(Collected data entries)
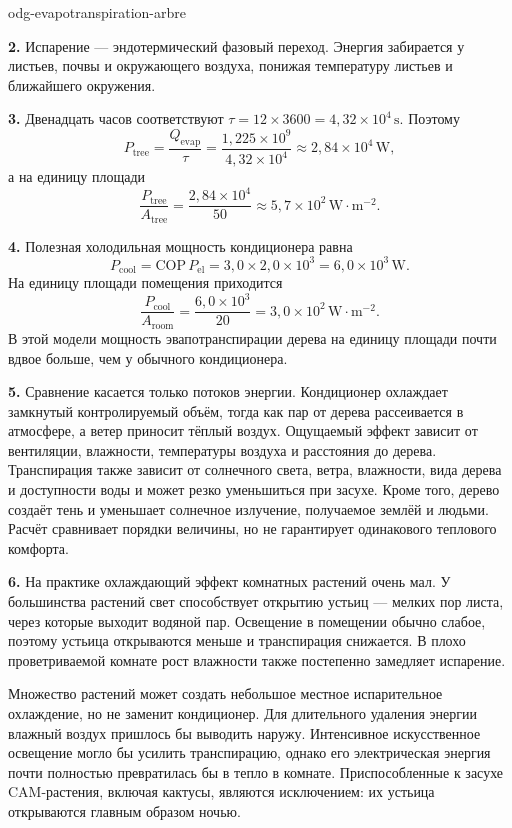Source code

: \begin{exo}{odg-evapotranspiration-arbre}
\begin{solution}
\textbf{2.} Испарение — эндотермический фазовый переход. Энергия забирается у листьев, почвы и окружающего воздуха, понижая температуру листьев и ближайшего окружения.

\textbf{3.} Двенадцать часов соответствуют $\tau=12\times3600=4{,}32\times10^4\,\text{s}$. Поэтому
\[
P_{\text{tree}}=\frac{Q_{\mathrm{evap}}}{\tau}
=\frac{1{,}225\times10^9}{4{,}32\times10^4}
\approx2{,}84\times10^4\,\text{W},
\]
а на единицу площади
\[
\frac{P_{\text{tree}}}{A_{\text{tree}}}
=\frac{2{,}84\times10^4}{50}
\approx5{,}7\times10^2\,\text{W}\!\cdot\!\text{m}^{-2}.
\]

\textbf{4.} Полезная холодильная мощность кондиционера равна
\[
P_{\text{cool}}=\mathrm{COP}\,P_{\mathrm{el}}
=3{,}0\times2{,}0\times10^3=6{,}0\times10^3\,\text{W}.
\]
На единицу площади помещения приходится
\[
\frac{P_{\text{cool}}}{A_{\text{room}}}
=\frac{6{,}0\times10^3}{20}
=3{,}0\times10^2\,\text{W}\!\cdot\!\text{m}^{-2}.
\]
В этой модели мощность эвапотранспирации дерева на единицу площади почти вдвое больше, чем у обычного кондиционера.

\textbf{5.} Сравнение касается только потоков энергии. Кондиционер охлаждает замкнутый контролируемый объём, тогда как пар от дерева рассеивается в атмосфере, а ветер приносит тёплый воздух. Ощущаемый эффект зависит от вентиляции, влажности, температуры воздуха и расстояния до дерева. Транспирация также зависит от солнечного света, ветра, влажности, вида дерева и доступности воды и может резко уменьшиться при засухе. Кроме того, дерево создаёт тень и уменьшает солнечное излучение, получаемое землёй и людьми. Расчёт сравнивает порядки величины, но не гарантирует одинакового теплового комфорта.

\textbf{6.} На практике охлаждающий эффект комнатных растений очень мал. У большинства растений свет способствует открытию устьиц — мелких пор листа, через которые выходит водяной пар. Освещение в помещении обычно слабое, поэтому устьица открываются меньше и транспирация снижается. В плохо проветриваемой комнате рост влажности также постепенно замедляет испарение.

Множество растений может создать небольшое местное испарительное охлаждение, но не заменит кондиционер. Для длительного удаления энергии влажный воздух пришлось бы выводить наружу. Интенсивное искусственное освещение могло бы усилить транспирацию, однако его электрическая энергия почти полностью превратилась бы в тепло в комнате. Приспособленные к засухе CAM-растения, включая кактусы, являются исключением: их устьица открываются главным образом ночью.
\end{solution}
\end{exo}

**WORK ITEM**: Without the pictures, write out every entry precisely as it appears.

**THE COMPLETED TASK**:
Source code

: \begin{exo}{odg-evapotranspiration-arbre}
\begin{solution}
\textbf{2.} Испарение — эндотермический фазовый переход. Энергия забирается у листьев, почвы и окружающего воздуха, понижая температуру листьев и ближайшего окружения.

\textbf{3.} Двенадцать часов соответствуют $\tau=12\times3600=4{,}32\times10^4\,\text{s}$. Поэтому
\[
P_{\text{tree}}=\frac{Q_{\mathrm{evap}}}{\tau}
=\frac{1{,}225\times10^9}{4{,}32\times10^4}
\approx2{,}84\times10^4\,\text{W},
\]
а на единицу площади
\[
\frac{P_{\text{tree}}}{A_{\text{tree}}}
=\frac{2{,}84\times10^4}{50}
\approx5{,}7\times10^2\,\text{W}\!\cdot\!\text{m}^{-2}.
\]

\textbf{4.} Полезная холодильная мощность кондиционера равна
\[
P_{\text{cool}}=\mathrm{COP}\,P_{\mathrm{el}}
=3{,}0\times2{,}0\times10^3=6{,}0\times10^3\,\text{W}.
\]
На единицу площади помещения приходится
\[
\frac{P_{\text{cool}}}{A_{\text{room}}}
=\frac{6{,}0\times10^3}{20}
=3{,}0\times10^2\,\text{W}\!\cdot\!\text{m}^{-2}.
\]
В этой модели мощность эвапотранспирации дерева на единицу площади почти вдвое больше, чем у обычного кондиционера.

\textbf{5.} Сравнение касается только потоков энергии. Кондиционер охлаждает замкнутый контролируемый объём, тогда как пар от дерева рассеивается в атмосфере, а ветер приносит тёплый воздух. Ощущаемый эффект зависит от вентиляции, влажности, температуры воздуха и расстояния до дерева. Транспирация также зависит от солнечного света, ветра, влажности, вида дерева и доступности воды и может резко уменьшиться при засухе. Кроме того, дерево создаёт тень и уменьшает солнечное излучение, получаемое землёй и людьми. Расчёт сравнивает порядки величины, но не гарантирует одинакового теплового комфорта.

\textbf{6.} На практике охлаждающий эффект комнатных растений очень мал. У большинства растений свет способствует открытию устьиц — мелких пор листа, через которые выходит водяной пар. Освещение в помещении обычно слабое, поэтому устьица открываются меньше и транспирация снижается. В плохо проветриваемой комнате рост влажности также постепенно замедляет испарение.

Множество растений может создать небольшое местное испарительное охлаждение, но не заменит кондиционер. Для длительного удаления энергии влажный воздух пришлось бы выводить наружу. Интенсивное искусственное освещение могло бы усилить транспирацию, однако его электрическая энергия почти полностью превратилась бы в тепло в комнате. Приспособленные к засухе CAM-растения, включая кактусы, являются исключением: их устьица открываются главным образом ночью.
\end{solution}
\end{exo}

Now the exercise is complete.